Mohsin Hamid has a knack for writing penetrating and prescient novels. In Reluctant Fundamentalist he shrewdly depicts the cultural and social struggles of Pakistanis in a post 9/11 world and in How to Get Filthy Rich in Rising Asia, he tackles the creeping issue of rural immigration in rapidly developing Asia. With his latest work, he turns his attention to one of the biggest crisis of our times – immigration.
Exit West is the story of a courtship amidst chaos. It is set in an unnamed place which resembles one of the present war-riddled Middle eastern countries. Saeed and Nadia meet, sparks fly and just as the tension in their city intensifies, so does their mutual desire.
The overall atmosphere is frenzied, pulsating with tension and volatility as the city spirals down into turmoil. Hamid unflinchingly illustrates the unpredictability of going about your day-to-day business in the thick of civil unrest – living on constant tenterhooks, never knowing what is going to happen to you or your closed ones in the next minute or the next day.
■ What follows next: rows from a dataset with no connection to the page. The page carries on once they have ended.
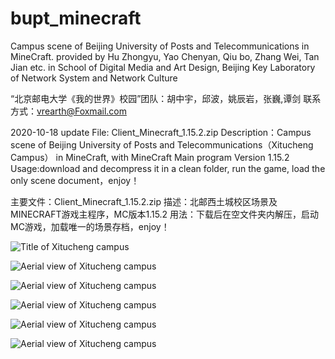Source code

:# bupt_minecraft
Campus scene of Beijing University of Posts and Telecommunications in MineCraft. provided by Hu Zhongyu, Yao Chenyan, Qiu bo, Zhang Wei, Tan Jian etc. in School of Digital Media and Art Design, Beijing Key Laboratory of Network System and Network Culture

“北京邮电大学《我的世界》校园”团队：胡中宇，邱波，姚辰岩，张巍,谭剑
联系方式：vrearth@Foxmail.com

2020-10-18 update
File: Client_Minecraft_1.15.2.zip
Description：Campus scene of Beijing University of Posts and Telecommunications（Xitucheng Campus） in MineCraft, with MineCraft Main program Version 1.15.2
Usage:download and decompress it in a clean folder, run the game, load the only scene document，enjoy！

主要文件：Client_Minecraft_1.15.2.zip
描述：北邮西土城校区场景及MINECRAFT游戏主程序，MC版本1.15.2
用法：下载后在空文件夹内解压，启动MC游戏，加载唯一的场景存档，enjoy！

![Title of Xitucheng campus](https://github.com/tanjian1998/bupt_minecraft/blob/master/screenshots/title-mc-bupt.png)

![Aerial view of Xitucheng campus](https://github.com/tanjian1998/bupt_minecraft/blob/master/screenshots/Aerial%20view%20of%20Xitucheng%20campus2.png)

![Aerial view of Xitucheng campus](https://github.com/tanjian1998/bupt_minecraft/blob/master/screenshots/Aerial%20view%20of%20Xitucheng%20campus.png)

![Aerial view of Xitucheng campus](https://github.com/tanjian1998/bupt_minecraft/blob/master/screenshots/Xitucheng%20campus%20library%20exterior%20view2.png)

![Aerial view of Xitucheng campus](https://github.com/tanjian1998/bupt_minecraft/blob/master/screenshots/Exterior%20view%20of%20the%20second%20floor%20of%20the%20teaching%20building%20of%20Xitucheng%20campus.png)

![Aerial view of Xitucheng campus](https://github.com/tanjian1998/bupt_minecraft/blob/master/screenshots/East%20Gate%20of%20Xitucheng%20Campus.png)
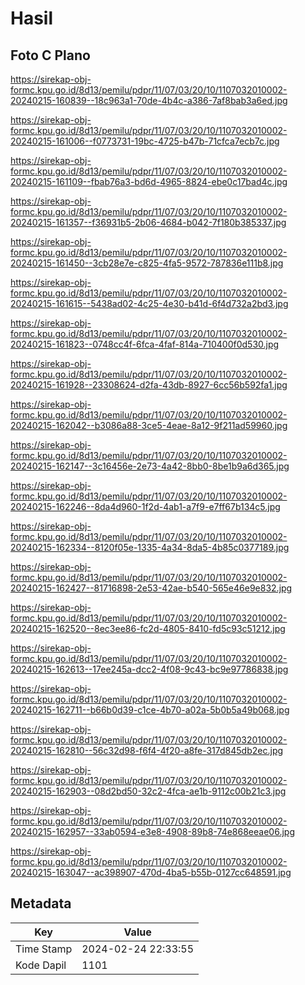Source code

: # Hasil

## Foto C Plano

https://sirekap-obj-formc.kpu.go.id/8d13/pemilu/pdpr/11/07/03/20/10/1107032010002-20240215-160839--18c963a1-70de-4b4c-a386-7af8bab3a6ed.jpg

https://sirekap-obj-formc.kpu.go.id/8d13/pemilu/pdpr/11/07/03/20/10/1107032010002-20240215-161006--f0773731-19bc-4725-b47b-71cfca7ecb7c.jpg

https://sirekap-obj-formc.kpu.go.id/8d13/pemilu/pdpr/11/07/03/20/10/1107032010002-20240215-161109--fbab76a3-bd6d-4965-8824-ebe0c17bad4c.jpg

https://sirekap-obj-formc.kpu.go.id/8d13/pemilu/pdpr/11/07/03/20/10/1107032010002-20240215-161357--f36931b5-2b06-4684-b042-7f180b385337.jpg

https://sirekap-obj-formc.kpu.go.id/8d13/pemilu/pdpr/11/07/03/20/10/1107032010002-20240215-161450--3cb28e7e-c825-4fa5-9572-787836e111b8.jpg

https://sirekap-obj-formc.kpu.go.id/8d13/pemilu/pdpr/11/07/03/20/10/1107032010002-20240215-161615--5438ad02-4c25-4e30-b41d-6f4d732a2bd3.jpg

https://sirekap-obj-formc.kpu.go.id/8d13/pemilu/pdpr/11/07/03/20/10/1107032010002-20240215-161823--0748cc4f-6fca-4faf-814a-710400f0d530.jpg

https://sirekap-obj-formc.kpu.go.id/8d13/pemilu/pdpr/11/07/03/20/10/1107032010002-20240215-161928--23308624-d2fa-43db-8927-6cc56b592fa1.jpg

https://sirekap-obj-formc.kpu.go.id/8d13/pemilu/pdpr/11/07/03/20/10/1107032010002-20240215-162042--b3086a88-3ce5-4eae-8a12-9f211ad59960.jpg

https://sirekap-obj-formc.kpu.go.id/8d13/pemilu/pdpr/11/07/03/20/10/1107032010002-20240215-162147--3c16456e-2e73-4a42-8bb0-8be1b9a6d365.jpg

https://sirekap-obj-formc.kpu.go.id/8d13/pemilu/pdpr/11/07/03/20/10/1107032010002-20240215-162246--8da4d960-1f2d-4ab1-a7f9-e7ff67b134c5.jpg

https://sirekap-obj-formc.kpu.go.id/8d13/pemilu/pdpr/11/07/03/20/10/1107032010002-20240215-162334--8120f05e-1335-4a34-8da5-4b85c0377189.jpg

https://sirekap-obj-formc.kpu.go.id/8d13/pemilu/pdpr/11/07/03/20/10/1107032010002-20240215-162427--81716898-2e53-42ae-b540-565e46e9e832.jpg

https://sirekap-obj-formc.kpu.go.id/8d13/pemilu/pdpr/11/07/03/20/10/1107032010002-20240215-162520--8ec3ee86-fc2d-4805-8410-fd5c93c51212.jpg

https://sirekap-obj-formc.kpu.go.id/8d13/pemilu/pdpr/11/07/03/20/10/1107032010002-20240215-162613--17ee245a-dcc2-4f08-9c43-bc9e97786838.jpg

https://sirekap-obj-formc.kpu.go.id/8d13/pemilu/pdpr/11/07/03/20/10/1107032010002-20240215-162711--b66b0d39-c1ce-4b70-a02a-5b0b5a49b068.jpg

https://sirekap-obj-formc.kpu.go.id/8d13/pemilu/pdpr/11/07/03/20/10/1107032010002-20240215-162810--56c32d98-f6f4-4f20-a8fe-317d845db2ec.jpg

https://sirekap-obj-formc.kpu.go.id/8d13/pemilu/pdpr/11/07/03/20/10/1107032010002-20240215-162903--08d2bd50-32c2-4fca-ae1b-9112c00b21c3.jpg

https://sirekap-obj-formc.kpu.go.id/8d13/pemilu/pdpr/11/07/03/20/10/1107032010002-20240215-162957--33ab0594-e3e8-4908-89b8-74e868eeae06.jpg

https://sirekap-obj-formc.kpu.go.id/8d13/pemilu/pdpr/11/07/03/20/10/1107032010002-20240215-163047--ac398907-470d-4ba5-b55b-0127cc648591.jpg


## Metadata

| Key        | Value               |
| ---------- | ------------------- |
| Time Stamp | 2024-02-24 22:33:55 |
| Kode Dapil | 1101                |



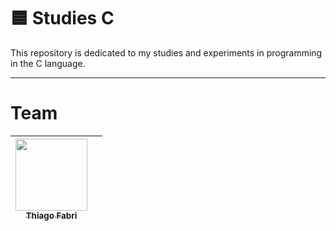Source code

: # 🟦 Studies C

This repository is dedicated to my studies and experiments in programming in the C language. 

---

# Team

 | [<img loading="lazy" src="https://avatars.githubusercontent.com/u/202474042?s=400&u=a642f24f6cd43cb635e42bd9a9c57a9099ffb54a&v=4" width=115><br><sub> Thiago Fabri </sub>](https://github.com/TllFabri) |   |
| :---: | :---: |
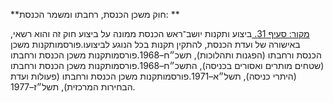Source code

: **חוק משכן הכנסת, רחבתו ומשמר הכנסת: **

[מקור: סעיף 31. ](https://he.wikisource.org/wiki/%D7%97%D7%95%D7%A7-%D7%99%D7%A1%D7%95%D7%93:_%D7%94%D7%9B%D7%A0%D7%A1%D7%AA#%D7%A1%D7%A2%D7%99%D7%A3_31)
ביצוע ותקנות
יושב־ראש הכנסת ממונה על ביצוע חוק זה והוא רשאי, באישורה של ועדת הכנסת, להתקין תקנות בכל הנוגע לביצועו.פורסמותקנות משכן הכנסת ורחבתו (הפגנות ותהלוכות), תשכ״ח–1968.פורסמותקנות משכן הכנסת ורחבתו (שטחים מותרים ואסורים בכניסה), התשכ״ח–1968.פורסמותקנות משכן הכנסת ורחבתו (היתרי כניסה), תשל״א–1971.פורסמותקנות משכן הכנסת ורחבתו (פעולות ועדת הבחירות המרכזית), תשל״ז–1977.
As their city teeters into civil war, Hamid minutely captures how incremental and creeping this process of disintegration is. They are gradually stripped of each of their privileges and basic human rights since they can’t even move freely for fear of persecution or worse. Relatives disappear and lives of loved are abruptly cut short, as is the case with Saeed’s mother who is hit by a stray bullet while in the car.
Soon the situations turns so dire that they are forced to look for escape routes. Rumours abound about mysterious doors which open into strange lands, providing refuge to people seeking to escape their perils. Saeed’s father refuses to go because unlike the couple’s youthful optimism, he knows there is no substitute for home and he would rather die and be buried near his wife than worry about self preservation.
The elements of magical realism come into play with these enigmatic doors about which he says
It was said in those days that the passage was both like dying and being born, and indeed Nadia experienced a kind of extinguishing as she entered the blackness…
The doors stand as a metaphor for immigration itself which means inevitably casting aside your old self. You are not just leaving a place, you are leaving a part of your personality, cleaving old attachments to forge new ones. Along the way Saeed and Nadia encounter labor camps and refugee shelters and the narration subtly delineates how humans inherent prejudices against other religions and races manifest themselves, even when they are all on the same side.
Saeed and Nadia flee their native land, trading one refuge with another, each just as hostile to migrants like them as the next until they end up in London. They are not alone in this perpetual search for home after having uprooted their lives. The city is soon teeming with displaced persons because of the hoards of refugees coming through. London is now swarming with immigrants, much to the growing concern of locals some of whom give in to jingoistic protests. In this vein, Hamid addresses the very timely issue of rabid nativism prevalent these days.
Exit West tracks the emotional trajectory of Saeed and Nadia’s relationship as they look for refuge. It says something about how when we leave a place, we shed our old self behind. As they adjust to novel, tough situations with a different set of challenges, it tests their relationship and brings to the fore their clashing viewpoints, replacing the naive infatuation they first had for each other. What started as a malleable relationship soon turns brittle owing to their rapidly changing circumstances.
They have sacrificed and lost so much in their lives while fleeing for safety that it invariably affects their equation with one another. Hamid sensitively delineates how movement and resettling chips away at our sense of self, inevitably leading us to recalibrate our bonds with people around us.
I liked how Exit West realistically portrays relationships. Mostly it is said that hardships strengthen bonds and unite people but the longevity of such bonds are rarely explored. This story searingly shows how extraneous factors can fracture relationships irrevocably. The same happens with Saeed and Nadia – they drift apart but rather than being dramatic, this process is entirely gradual and organic, a sharp contrast to their violent and abrupt departure from Saeed’s father and their homeland earlier in the story.
While the lyrical realism works for the most part, I felt that at times, the multi-clause sentences hindered the simple effectiveness of the story. Even though it is a slim novel, it took me a while to really get into it but I still felt that the first half of the story packs more of a punch than the latter half. It has a lot to do with the introduction of several minor characters who are supposed to signify the plights of migrations from eclectic backgrounds. They did not add much to the story, only diluting the impact of the couple’s story at the center of this novel. The story pacing was uneven at times but eventually result in an elegiac and bittersweet novel about fragility of human relationships in times of crisis. Exit West is a transcendent story which has a very ethereal universality, implied by the writer’s decision to leave the place and most of the auxiliary characters unnamed. This elegantly written novel movingly studies the emotional and psychological toll of migration on two people and how this inexorably changes their lives.